Il y avait dans sa prière, dans les traits décomposés de son visage, quelque chose de tellement désespéré qu’il donnait une impression d’exaspération hostile et de douleur. Il souffrait réellement d’ailleurs. Il était comme un homme subitement frappé par un malheur qu’il n’aurait pu prévoir et suppliant, avec une sorte d’irritation, qu’on le ménageât, qu’on le sauvât…

– Donnez, répéta-t-il.

– Mais… vous… vous étiez donc amoureux de ma sœur ? fit enfin Anna.

Aratov était toujours à genoux.

– Je ne l’ai vue que deux fois en tout… Croyez-moi… Si je n’étais poussé par des raisons que je n’arrive pas à comprendre moi-même, ni à expliquer convenablement… si je ne me sentais mû par une force qui s’est emparée de moi et qui est plus puissante que moi… je ne vous supplierais pas ainsi… je ne serais pas venu jusqu’ici. Il me faut… Je dois… N’avez-vous pas dit vous-même que mon devoir est de donner au public l’image véritable de ce qu’elle fut !

– Vous n’étiez donc pas amoureux de ma sœur ? demanda Anna pour la seconde fois.

Aratov ne répondit pas sur-le-champ et se détourna légèrement comme pour dominer sa douleur.

– Eh bien oui, je l’étais, j’en étais amoureux ! – Je l’aime encore maintenant, lança-t-il avec le même désespoir dans la voix.

On entendit à ce moment des pas dans la chambre voisine.

– Levez-vous… levez-vous, je vous en supplie, murmura précipitamment Anna. C’est ma mère qui vient.

Aratov se leva.

– Prenez le journal et la photographie, puisque vous y tenez tant !… Pauvre, pauvre Katia… Mais vous me rendrez le journal, se reprit-elle vivement. Et si vous publiez quelque chose sur elle, vous me l’enverrez, vous me l’enverrez absolument… Entendez-vous ?

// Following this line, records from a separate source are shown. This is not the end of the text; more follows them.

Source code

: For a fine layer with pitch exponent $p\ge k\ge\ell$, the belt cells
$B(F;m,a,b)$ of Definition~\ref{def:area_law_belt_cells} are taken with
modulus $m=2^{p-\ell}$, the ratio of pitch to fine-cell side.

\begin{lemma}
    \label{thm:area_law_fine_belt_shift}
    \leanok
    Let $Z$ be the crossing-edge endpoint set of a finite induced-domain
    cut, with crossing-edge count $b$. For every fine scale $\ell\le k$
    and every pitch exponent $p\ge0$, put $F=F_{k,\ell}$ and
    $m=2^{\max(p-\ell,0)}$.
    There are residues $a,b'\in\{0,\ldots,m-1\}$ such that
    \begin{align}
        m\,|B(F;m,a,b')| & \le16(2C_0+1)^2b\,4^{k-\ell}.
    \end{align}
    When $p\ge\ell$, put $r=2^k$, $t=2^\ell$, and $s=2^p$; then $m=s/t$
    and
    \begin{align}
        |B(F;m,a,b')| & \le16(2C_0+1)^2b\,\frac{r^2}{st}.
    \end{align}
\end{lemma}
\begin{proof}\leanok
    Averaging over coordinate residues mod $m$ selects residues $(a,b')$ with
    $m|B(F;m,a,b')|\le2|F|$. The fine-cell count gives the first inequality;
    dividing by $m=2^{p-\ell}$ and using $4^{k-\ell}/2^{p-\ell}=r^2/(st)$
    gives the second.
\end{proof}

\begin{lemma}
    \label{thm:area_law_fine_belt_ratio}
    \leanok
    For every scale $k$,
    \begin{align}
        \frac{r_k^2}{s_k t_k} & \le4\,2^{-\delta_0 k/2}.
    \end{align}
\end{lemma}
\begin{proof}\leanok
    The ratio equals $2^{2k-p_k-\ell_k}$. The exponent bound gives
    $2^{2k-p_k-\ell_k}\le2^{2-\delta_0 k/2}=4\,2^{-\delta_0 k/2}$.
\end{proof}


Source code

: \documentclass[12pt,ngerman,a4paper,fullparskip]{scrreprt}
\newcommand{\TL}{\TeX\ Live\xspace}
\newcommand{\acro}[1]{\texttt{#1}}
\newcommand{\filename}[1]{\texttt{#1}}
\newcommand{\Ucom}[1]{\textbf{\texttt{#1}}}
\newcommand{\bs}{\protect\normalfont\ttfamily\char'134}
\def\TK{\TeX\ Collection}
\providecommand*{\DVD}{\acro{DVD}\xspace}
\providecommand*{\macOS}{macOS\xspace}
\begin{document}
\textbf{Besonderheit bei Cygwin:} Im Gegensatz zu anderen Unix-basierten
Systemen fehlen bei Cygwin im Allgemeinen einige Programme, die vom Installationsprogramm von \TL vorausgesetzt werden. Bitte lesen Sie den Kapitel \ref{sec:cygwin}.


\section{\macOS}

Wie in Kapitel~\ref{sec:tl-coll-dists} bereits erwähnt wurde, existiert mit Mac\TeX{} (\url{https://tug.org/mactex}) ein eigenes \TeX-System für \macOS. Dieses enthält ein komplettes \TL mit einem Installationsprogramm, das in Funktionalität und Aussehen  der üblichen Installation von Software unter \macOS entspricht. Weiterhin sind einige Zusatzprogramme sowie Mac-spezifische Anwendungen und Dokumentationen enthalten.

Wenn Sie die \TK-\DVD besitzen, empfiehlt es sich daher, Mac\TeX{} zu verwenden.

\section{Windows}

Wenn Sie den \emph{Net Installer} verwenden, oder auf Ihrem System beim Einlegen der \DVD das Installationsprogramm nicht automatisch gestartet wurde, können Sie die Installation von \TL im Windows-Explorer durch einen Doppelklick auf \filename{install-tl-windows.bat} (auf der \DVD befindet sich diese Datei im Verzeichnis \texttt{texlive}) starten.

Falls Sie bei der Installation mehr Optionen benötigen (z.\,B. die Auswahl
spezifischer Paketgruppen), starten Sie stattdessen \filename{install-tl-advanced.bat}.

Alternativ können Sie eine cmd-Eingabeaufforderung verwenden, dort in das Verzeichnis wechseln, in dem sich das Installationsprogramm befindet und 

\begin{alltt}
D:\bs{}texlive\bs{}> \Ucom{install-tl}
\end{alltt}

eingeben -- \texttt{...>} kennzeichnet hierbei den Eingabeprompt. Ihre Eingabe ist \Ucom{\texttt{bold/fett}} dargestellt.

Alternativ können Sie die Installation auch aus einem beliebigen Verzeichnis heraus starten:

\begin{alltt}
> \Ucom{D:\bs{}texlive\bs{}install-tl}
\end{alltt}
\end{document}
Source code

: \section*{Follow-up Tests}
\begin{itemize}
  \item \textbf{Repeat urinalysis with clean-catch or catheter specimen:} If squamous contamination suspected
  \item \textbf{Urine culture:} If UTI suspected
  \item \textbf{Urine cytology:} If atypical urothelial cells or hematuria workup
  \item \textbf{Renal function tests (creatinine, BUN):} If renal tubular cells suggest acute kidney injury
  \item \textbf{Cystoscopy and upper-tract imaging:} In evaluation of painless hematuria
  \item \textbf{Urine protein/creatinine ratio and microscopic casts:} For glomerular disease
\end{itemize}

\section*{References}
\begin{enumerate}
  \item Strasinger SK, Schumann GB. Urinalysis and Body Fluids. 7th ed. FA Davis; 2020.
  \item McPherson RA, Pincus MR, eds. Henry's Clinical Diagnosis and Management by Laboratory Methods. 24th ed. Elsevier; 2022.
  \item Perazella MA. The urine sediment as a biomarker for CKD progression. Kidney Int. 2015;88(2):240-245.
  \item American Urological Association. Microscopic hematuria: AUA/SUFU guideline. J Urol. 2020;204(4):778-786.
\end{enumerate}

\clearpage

L’apparition de Mme Milovidova dispensa Aratov de l’obligation de répondre. Il eut néanmoins le temps de chuchoter : « Vous êtes un ange ! Merci ! Je vous enverrai tout ce que je publierai sur elle. »

Mme Milovidova, qui venait seulement de se réveiller et dont l’esprit était encore engourdi, ne s’aperçut de rien. Aratov partit donc de Kazan avec la photographie de Claire dans la poche de côté de son veston. Pour ce qui est du cahier de journal, il le restitua à Anna, mais non sans en avoir détaché – assez habilement pour que la jeune fille ne le remarquât pas – la page qui portait les mots soulignés.

Durant le trajet de retour à Moscou, il tomba de nouveau dans une sorte de stupeur. Encore qu’il se réjouît secrètement d’avoir atteint le but pour lequel il avait entrepris ce voyage, il renvoya toutes les réflexions sur Claire jusqu’au moment où il serait rentré chez lui. Il pensait davantage en réalité à sa sœur Anna. « Voilà, songeait-il, un être admirable et vraiment digne de sympathie. Comme elle sait tout comprendre avec finesse, et quel cœur aimant, quelle absence totale d’égoïsme ! Dire qu’il y a chez nous en province – et dans quel milieu encore – des jeunes filles de cette qualité dont l’âme s’épanouit en secret !… Certes, elle est maladive, assez laide et plus très jeune… mais quelle merveilleuse compagne elle ferait pour un homme convenable et cultivé ! C’est d’elle qu’il conviendrait d’être amoureux !… » Ainsi méditait Aratov. Mais à son arrivée à Moscou, l’affaire prit une tournure bien différente.